BEGIN Data provided

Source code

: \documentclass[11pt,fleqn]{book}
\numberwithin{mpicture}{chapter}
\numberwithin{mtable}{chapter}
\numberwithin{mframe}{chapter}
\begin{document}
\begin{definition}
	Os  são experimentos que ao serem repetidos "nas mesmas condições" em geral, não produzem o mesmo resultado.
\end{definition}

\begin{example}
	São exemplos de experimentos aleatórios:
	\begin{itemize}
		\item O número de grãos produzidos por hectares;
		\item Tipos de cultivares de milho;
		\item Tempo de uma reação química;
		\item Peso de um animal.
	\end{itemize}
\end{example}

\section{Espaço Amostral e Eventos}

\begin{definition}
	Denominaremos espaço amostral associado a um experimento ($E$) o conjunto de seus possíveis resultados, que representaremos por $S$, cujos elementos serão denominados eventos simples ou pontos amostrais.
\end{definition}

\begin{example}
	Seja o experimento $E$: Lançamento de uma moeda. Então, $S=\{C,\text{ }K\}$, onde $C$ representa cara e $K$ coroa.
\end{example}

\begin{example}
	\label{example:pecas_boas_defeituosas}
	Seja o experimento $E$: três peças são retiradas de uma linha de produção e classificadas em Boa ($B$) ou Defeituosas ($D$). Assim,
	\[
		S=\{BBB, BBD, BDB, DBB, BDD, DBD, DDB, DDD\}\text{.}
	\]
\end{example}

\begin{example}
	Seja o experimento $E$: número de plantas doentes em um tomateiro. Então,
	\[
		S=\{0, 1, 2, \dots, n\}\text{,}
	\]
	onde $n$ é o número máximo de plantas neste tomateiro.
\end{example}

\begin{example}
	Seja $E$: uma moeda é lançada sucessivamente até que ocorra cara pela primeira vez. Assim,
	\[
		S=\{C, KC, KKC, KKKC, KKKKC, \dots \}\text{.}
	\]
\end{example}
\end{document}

END Data provided

▸ **Action item**: When the string "número" appears in a line of the records above, that line is to be copied.

▸ **Output**:
		\item O número de grãos produzidos por hectares;
	Seja o experimento $E$: número de plantas doentes em um tomateiro. Então,
	onde $n$ é o número máximo de plantas neste tomateiro.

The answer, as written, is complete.